◆ Task inputs ◆

== Segment start ==

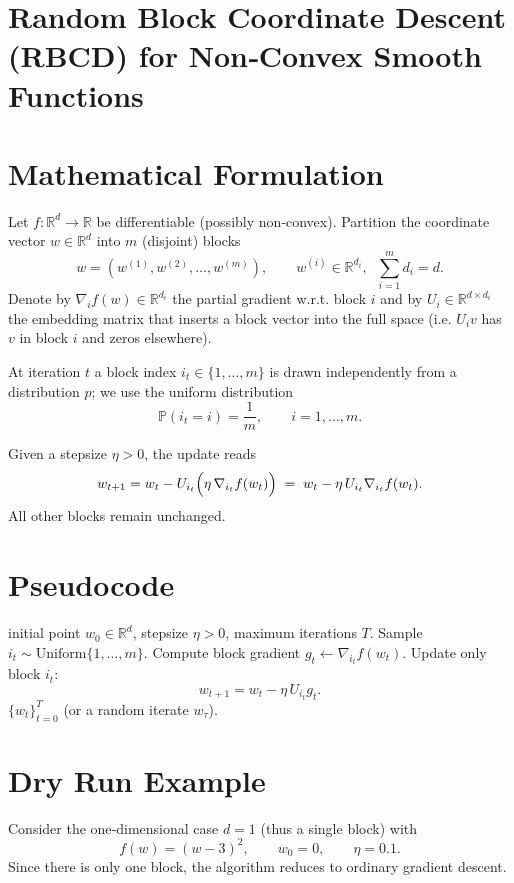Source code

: \documentclass{article}
\newcommand{\R}{\mathbb{R}}
\begin{document}
\section*{Random Block Coordinate Descent (RBCD) for Non‑Convex Smooth Functions}

\section*{Mathematical Formulation}
Let $f:\R^{d}\rightarrow\R$ be differentiable (possibly non‑convex).  
Partition the coordinate vector $w\in\R^{d}$ into $m$ (disjoint) blocks
\[
w=(w^{(1)},w^{(2)},\dots ,w^{(m)}),\qquad 
w^{(i)}\in\R^{d_i},\;\;\sum_{i=1}^{m}d_i=d .
\]
Denote by $\nabla_i f(w)\in\R^{d_i}$ the partial gradient w.r.t. block $i$ and by $U_i\in\R^{d\times d_i}$ the embedding matrix that inserts a block vector into the full space (i.e. $U_i v$ has $v$ in block $i$ and zeros elsewhere).

At iteration $t$ a block index $i_t\in\{1,\dots,m\}$ is drawn independently
from a distribution $p$; we use the uniform distribution
\[
\mathbb{P}(i_t=i)=\frac1m,\qquad i=1,\dots,m .
\]

Given a stepsize $\eta>0$, the update reads
\begin{equation}
\label{eq:update}
w_{t+1}=w_t-U_{i_t}\Bigl(\eta\,\nabla_{i_t}f(w_t)\Bigr)
\;=\;
w_t-\eta\,U_{i_t}\nabla_{i_t}f(w_t) .
\end{equation}
All other blocks remain unchanged.

\section*{Pseudocode}
\begin{algorithm}[H]
\caption{Random Block Coordinate Descent (RBCD)}
\begin{algorithmic}[1]
 initial point $w_0\in\R^{d}$, stepsize $\eta>0$, 
maximum iterations $T$.
    \STATE Sample $i_t\sim\text{Uniform}\{1,\dots,m\}$.
    \STATE Compute block gradient $g_t\gets\nabla_{i_t}f(w_t)$.
    \STATE Update only block $i_t$:
    \[
    w_{t+1}=w_t-\eta\,U_{i_t}g_t .
    \]
\ENDFOR
{} $\{w_t\}_{t=0}^{T}$ (or a random iterate $w_{\tau}$).
\end{algorithmic}
\end{algorithm}

\section*{Dry Run Example}
Consider the one‑dimensional case $d=1$ (thus a single block) with
\[
f(w)=(w-3)^2,\qquad w_0=0,\qquad \eta=0.1 .
\]
Since there is only one block, the algorithm reduces to ordinary gradient descent.
\end{document}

== Segment end ==

◆ What the exercise asks ◆
Give again, word for word, every line from the top of the data above to the line holding "At iteration $t$", inclusive, with the pictures left out.

◆ Your solution ◆
Source code

: \documentclass{article}
\newcommand{\R}{\mathbb{R}}
\begin{document}
\section*{Random Block Coordinate Descent (RBCD) for Non‑Convex Smooth Functions}

\section*{Mathematical Formulation}
Let $f:\R^{d}\rightarrow\R$ be differentiable (possibly non‑convex).  
Partition the coordinate vector $w\in\R^{d}$ into $m$ (disjoint) blocks
\[
w=(w^{(1)},w^{(2)},\dots ,w^{(m)}),\qquad 
w^{(i)}\in\R^{d_i},\;\;\sum_{i=1}^{m}d_i=d .
\]
Denote by $\nabla_i f(w)\in\R^{d_i}$ the partial gradient w.r.t. block $i$ and by $U_i\in\R^{d\times d_i}$ the embedding matrix that inserts a block vector into the full space (i.e. $U_i v$ has $v$ in block $i$ and zeros elsewhere).

At iteration $t$ a block index $i_t\in\{1,\dots,m\}$ is drawn independently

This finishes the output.